• Instructions to follow: When you copy the records that follow, please keep every word exactly as it is and leave out the pictures.

• Dataset extract:
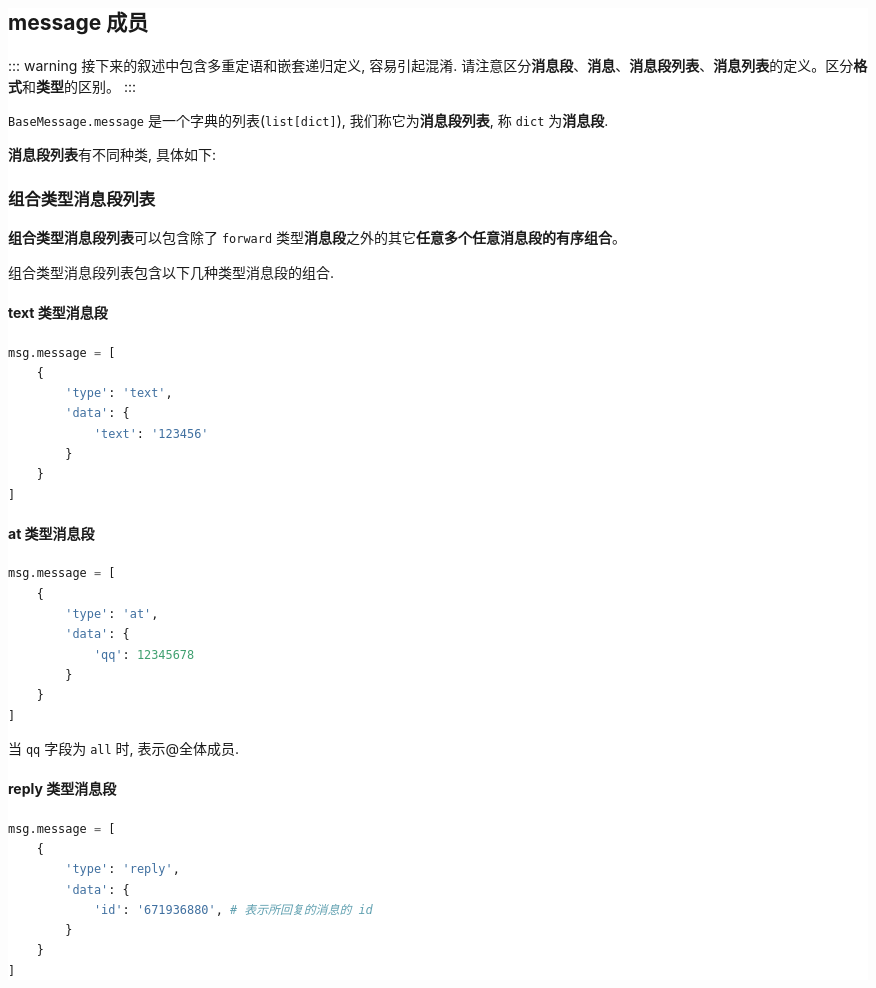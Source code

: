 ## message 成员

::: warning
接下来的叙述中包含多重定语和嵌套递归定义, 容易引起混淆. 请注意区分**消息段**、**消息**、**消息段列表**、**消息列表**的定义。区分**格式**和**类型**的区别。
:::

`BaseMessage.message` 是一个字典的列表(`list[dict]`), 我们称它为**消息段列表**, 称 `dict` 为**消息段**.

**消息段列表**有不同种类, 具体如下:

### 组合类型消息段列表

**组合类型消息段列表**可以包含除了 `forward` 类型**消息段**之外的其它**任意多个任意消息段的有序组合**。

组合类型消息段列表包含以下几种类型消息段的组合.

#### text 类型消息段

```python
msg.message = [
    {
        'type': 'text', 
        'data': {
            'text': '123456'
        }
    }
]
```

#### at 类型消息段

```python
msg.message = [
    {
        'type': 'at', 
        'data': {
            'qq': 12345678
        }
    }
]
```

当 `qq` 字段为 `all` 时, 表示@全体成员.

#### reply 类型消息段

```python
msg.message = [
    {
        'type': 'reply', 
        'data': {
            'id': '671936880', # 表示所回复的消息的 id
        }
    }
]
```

• Exercise output:
Source code

: ## message 成员

::: warning
接下来的叙述中包含多重定语和嵌套递归定义, 容易引起混淆. 请注意区分**消息段**、**消息**、**消息段列表**、**消息列表**的定义。区分**格式**和**类型**的区别。
:::

`BaseMessage.message` 是一个字典的列表(`list[dict]`), 我们称它为**消息段列表**, 称 `dict` 为**消息段**.

**消息段列表**有不同种类, 具体如下:

### 组合类型消息段列表

**组合类型消息段列表**可以包含除了 `forward` 类型**消息段**之外的其它**任意多个任意消息段的有序组合**。

组合类型消息段列表包含以下几种类型消息段的组合.

#### text 类型消息段

```python
msg.message = [
    {
        'type': 'text', 
        'data': {
            'text': '123456'
        }
    }
]
```

#### at 类型消息段

```python
msg.message = [
    {
        'type': 'at', 
        'data': {
            'qq': 12345678
        }
    }
]
```

当 `qq` 字段为 `all` 时, 表示@全体成员.

#### reply 类型消息段

```python
msg.message = [
    {
        'type': 'reply', 
        'data': {
            'id': '671936880', # 表示所回复的消息的 id
        }
    }
]
```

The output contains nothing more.